Function: allocatemem
Section: programming/specific
C-Name: gp_allocatemem
Prototype: vDG
Help: allocatemem({s=0}): allocates a new stack of s bytes. doubles the
 stack if s is omitted.
Doc: this special operation changes the stack size \emph{after}
 initialization. The argument $s$ must be a nonnegative integer.
 If $s > 0$, a new stack of at least $s$ bytes is allocated. We may allocate
 more than $s$ bytes if $s$ is way too small, or for alignment reasons: the
 current formula is $\max(16*\ceil{s/16}, 500032)$ bytes.

 If $s=0$, the size of the new stack is twice the size of the old one.

 This command is much more useful if \tet{parisizemax} is nonzero, and we
 describe this case first. With \kbd{parisizemax} enabled, there are three
 sizes of interest:

 \item a virtual stack size, \tet{parisizemax}, which is an absolute upper
 limit for the stack size; this is set by \kbd{default(parisizemax, ...)}.

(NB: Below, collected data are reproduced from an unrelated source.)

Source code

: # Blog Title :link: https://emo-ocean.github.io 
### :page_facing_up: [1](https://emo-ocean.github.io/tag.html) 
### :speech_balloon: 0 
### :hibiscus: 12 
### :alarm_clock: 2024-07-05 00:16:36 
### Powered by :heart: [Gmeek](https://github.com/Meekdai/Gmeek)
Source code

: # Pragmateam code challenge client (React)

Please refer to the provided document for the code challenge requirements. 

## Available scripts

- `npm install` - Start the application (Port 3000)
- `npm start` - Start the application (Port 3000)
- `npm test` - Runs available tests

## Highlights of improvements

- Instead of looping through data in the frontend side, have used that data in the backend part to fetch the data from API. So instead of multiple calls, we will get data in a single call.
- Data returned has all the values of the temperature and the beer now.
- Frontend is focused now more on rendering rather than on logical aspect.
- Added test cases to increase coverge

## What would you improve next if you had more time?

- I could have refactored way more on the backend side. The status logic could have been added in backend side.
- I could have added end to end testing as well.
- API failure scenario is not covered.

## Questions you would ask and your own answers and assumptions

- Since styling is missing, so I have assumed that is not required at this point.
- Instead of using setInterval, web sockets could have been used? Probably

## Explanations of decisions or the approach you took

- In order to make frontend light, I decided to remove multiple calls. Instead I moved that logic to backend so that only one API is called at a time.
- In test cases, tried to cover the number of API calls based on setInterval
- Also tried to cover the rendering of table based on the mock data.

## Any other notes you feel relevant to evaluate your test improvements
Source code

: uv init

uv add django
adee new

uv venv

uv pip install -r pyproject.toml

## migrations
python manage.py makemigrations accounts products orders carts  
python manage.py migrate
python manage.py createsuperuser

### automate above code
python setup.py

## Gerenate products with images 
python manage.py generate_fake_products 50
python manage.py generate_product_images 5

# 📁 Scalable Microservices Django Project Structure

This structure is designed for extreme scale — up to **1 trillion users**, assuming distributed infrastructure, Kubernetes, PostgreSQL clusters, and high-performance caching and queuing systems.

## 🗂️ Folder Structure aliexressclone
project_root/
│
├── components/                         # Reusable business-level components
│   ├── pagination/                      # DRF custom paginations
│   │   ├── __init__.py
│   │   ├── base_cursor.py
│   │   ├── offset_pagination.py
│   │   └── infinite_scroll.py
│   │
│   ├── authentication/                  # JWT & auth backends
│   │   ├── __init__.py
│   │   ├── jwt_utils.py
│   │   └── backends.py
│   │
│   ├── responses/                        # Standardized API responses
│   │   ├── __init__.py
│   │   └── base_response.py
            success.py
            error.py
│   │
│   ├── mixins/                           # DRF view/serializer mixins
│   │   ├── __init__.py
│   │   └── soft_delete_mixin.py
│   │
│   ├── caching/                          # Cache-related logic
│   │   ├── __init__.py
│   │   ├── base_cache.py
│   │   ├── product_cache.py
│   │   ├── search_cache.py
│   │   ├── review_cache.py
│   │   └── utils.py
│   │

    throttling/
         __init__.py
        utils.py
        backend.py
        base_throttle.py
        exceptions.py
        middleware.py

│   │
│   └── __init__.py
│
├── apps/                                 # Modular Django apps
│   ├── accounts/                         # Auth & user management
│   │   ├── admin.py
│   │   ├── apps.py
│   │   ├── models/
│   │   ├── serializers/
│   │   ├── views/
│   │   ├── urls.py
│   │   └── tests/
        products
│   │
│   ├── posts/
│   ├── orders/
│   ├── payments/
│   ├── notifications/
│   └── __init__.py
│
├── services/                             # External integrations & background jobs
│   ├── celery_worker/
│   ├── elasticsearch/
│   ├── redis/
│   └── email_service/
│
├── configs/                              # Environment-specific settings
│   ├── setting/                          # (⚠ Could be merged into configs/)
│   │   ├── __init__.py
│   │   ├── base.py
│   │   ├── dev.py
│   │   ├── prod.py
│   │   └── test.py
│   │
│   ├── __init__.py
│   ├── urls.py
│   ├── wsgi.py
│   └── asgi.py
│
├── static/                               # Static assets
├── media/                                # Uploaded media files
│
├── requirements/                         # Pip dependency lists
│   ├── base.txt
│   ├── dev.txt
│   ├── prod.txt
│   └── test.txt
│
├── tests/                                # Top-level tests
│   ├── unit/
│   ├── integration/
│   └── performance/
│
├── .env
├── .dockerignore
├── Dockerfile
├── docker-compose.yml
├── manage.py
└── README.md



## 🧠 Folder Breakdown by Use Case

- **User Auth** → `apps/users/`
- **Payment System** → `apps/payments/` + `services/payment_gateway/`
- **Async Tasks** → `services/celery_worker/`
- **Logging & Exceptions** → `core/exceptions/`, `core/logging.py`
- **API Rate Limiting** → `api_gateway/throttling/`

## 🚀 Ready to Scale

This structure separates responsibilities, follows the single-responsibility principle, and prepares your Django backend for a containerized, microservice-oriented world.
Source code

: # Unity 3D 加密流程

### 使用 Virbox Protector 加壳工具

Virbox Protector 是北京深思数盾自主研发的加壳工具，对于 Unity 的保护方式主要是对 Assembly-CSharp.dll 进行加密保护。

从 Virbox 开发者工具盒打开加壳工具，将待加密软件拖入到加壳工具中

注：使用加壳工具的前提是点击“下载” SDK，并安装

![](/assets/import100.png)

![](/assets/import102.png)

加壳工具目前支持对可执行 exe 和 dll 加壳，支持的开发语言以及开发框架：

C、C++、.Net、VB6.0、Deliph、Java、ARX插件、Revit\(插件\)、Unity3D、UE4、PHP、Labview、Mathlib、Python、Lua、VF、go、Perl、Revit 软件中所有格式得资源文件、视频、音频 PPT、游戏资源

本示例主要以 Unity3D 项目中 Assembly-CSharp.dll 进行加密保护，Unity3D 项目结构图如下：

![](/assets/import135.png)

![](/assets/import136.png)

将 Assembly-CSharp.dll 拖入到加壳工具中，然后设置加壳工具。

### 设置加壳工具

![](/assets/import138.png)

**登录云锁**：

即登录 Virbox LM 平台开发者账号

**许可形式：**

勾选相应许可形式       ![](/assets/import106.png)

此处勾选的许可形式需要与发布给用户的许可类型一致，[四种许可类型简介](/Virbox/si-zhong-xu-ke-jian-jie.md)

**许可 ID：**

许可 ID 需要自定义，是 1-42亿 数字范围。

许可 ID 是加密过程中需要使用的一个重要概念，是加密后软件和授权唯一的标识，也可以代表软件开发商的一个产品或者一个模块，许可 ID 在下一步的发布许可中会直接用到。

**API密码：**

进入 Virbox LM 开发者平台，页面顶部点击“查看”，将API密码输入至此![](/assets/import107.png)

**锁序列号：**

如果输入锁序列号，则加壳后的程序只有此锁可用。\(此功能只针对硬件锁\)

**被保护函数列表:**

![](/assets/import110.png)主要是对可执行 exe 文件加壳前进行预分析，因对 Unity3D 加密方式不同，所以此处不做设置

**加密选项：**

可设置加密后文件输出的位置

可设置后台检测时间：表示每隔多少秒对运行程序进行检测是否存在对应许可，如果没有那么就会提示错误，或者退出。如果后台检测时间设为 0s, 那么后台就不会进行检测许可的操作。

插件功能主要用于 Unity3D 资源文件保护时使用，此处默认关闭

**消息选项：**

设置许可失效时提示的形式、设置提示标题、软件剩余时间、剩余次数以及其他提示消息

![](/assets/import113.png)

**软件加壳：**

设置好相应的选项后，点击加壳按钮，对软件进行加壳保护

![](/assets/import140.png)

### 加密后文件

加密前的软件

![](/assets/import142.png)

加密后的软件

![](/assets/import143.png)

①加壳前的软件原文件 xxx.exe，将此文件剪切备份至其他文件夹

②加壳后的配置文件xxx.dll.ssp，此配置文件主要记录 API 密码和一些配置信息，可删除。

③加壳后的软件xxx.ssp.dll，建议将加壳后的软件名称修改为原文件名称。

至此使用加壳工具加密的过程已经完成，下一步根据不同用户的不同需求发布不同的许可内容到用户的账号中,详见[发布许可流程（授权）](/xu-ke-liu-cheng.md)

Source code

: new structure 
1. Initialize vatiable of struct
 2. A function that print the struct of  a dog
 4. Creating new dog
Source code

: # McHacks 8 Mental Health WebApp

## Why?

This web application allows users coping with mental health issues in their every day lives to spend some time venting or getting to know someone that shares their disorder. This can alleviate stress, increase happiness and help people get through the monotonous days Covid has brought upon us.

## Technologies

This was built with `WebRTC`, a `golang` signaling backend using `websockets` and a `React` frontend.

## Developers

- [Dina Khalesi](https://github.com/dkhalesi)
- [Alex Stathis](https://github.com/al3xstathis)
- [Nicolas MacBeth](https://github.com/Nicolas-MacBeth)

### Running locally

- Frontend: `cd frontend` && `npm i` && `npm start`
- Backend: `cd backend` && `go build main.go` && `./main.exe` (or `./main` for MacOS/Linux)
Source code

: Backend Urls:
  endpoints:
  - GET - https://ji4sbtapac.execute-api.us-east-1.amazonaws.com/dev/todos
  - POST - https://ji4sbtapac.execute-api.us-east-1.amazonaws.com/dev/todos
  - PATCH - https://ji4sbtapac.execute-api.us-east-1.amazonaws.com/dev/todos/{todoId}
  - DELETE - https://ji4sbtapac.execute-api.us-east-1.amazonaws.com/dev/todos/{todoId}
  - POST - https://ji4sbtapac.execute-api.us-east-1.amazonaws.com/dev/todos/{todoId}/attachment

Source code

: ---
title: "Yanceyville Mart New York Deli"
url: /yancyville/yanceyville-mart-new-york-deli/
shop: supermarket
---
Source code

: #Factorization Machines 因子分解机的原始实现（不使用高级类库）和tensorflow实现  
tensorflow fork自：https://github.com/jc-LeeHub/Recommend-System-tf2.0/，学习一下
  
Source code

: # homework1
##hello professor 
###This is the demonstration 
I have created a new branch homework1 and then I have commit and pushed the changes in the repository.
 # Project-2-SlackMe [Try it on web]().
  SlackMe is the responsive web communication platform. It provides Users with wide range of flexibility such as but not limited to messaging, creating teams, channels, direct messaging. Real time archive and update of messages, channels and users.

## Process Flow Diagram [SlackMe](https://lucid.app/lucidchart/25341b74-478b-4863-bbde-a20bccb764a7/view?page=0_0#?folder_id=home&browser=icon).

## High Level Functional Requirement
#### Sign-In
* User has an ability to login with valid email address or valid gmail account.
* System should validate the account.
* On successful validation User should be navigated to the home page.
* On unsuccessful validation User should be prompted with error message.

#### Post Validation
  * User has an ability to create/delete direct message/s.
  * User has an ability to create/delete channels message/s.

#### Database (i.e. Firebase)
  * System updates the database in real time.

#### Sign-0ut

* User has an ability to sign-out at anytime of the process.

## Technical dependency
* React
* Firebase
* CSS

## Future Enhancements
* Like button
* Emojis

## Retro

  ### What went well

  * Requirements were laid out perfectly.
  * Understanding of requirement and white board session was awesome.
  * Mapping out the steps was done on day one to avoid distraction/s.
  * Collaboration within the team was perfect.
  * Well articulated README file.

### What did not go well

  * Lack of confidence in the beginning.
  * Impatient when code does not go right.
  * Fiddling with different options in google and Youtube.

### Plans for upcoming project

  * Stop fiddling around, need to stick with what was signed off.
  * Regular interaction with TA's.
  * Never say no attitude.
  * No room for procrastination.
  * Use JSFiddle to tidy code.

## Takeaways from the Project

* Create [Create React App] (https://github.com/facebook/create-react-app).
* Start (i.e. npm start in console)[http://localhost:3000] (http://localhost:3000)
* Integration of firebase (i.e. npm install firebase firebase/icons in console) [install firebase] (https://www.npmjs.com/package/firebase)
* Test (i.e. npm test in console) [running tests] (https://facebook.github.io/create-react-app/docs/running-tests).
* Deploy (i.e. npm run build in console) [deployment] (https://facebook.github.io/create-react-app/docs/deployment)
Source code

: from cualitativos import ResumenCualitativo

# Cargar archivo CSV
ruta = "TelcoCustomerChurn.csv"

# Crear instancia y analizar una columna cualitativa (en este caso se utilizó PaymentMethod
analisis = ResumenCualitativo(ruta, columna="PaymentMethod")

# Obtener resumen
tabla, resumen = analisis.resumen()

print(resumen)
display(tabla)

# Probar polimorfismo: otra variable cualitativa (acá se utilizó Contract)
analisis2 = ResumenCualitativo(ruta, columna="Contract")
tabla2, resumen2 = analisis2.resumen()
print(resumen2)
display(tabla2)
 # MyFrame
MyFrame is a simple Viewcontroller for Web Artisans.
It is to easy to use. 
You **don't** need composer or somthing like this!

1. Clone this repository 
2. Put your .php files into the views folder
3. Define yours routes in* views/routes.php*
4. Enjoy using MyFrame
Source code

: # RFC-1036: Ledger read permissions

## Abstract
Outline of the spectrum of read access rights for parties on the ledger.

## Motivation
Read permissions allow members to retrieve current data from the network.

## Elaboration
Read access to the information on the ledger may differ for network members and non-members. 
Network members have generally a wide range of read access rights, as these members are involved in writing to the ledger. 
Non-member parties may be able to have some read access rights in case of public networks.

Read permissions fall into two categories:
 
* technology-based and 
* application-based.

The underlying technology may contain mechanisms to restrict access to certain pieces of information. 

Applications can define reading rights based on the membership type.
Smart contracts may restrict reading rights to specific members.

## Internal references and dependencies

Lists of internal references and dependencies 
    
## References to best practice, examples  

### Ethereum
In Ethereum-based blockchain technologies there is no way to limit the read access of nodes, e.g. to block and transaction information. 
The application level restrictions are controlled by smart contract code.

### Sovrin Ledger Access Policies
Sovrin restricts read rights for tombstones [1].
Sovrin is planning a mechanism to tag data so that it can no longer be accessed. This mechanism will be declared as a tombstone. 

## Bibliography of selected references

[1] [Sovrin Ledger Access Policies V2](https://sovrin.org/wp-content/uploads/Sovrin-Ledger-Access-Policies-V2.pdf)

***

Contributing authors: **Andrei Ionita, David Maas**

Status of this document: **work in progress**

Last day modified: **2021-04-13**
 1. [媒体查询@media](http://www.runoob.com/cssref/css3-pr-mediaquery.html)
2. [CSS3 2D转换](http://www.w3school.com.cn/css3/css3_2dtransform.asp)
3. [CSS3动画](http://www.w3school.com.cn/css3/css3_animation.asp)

 \item the desired typical stack size, \tet{parisize}, that will grow as
 needed, up to \tet{parisizemax}; this is set by \kbd{default(parisize, ...)}.

 \item the current stack size, which is less that \kbd{parisizemax},
 typically equal to \kbd{parisize} but possibly larger and increasing
 dynamically as needed; \kbd{allocatemem} allows to change that one
 explicitly.

 The \kbd{allocatemem} command forces stack
 usage to increase temporarily (up to \kbd{parisizemax} of course); for
 instance if you notice using \kbd{\bs gm2} that we seem to collect garbage a
 lot, e.g.
 \bprog
 ? \gm2
   debugmem = 2
 ? default(parisize,"32M")
  ***   Warning: new stack size = 32000000 (30.518 Mbytes).
 ? bnfinit('x^2+10^30-1)
  *** bnfinit: collecting garbage in hnffinal, i = 1.
  *** bnfinit: collecting garbage in hnffinal, i = 2.
  *** bnfinit: collecting garbage in hnffinal, i = 3.
 @eprog\noindent and so on for hundred of lines. Then, provided the
 \tet{breakloop} default is set, you can interrupt the computation, type
 \kbd{allocatemem(100*10\pow6)} at the break loop prompt, then let the
 computation go on by typing \kbd{<Enter>}. Back at the \kbd{gp} prompt,
 the desired stack size of \kbd{parisize} is restored. Note that changing either
 \kbd{parisize} or \kbd{parisizemax} at the break loop prompt would interrupt
 the computation, contrary to the above.

 In most cases, \kbd{parisize} will increase automatically (up to
 \kbd{parisizemax}) and there is no need to perform the above maneuvers.
 But that the garbage collector is sufficiently efficient that
 a given computation can still run without increasing the stack size,
 albeit very slowly due to the frequent garbage collections.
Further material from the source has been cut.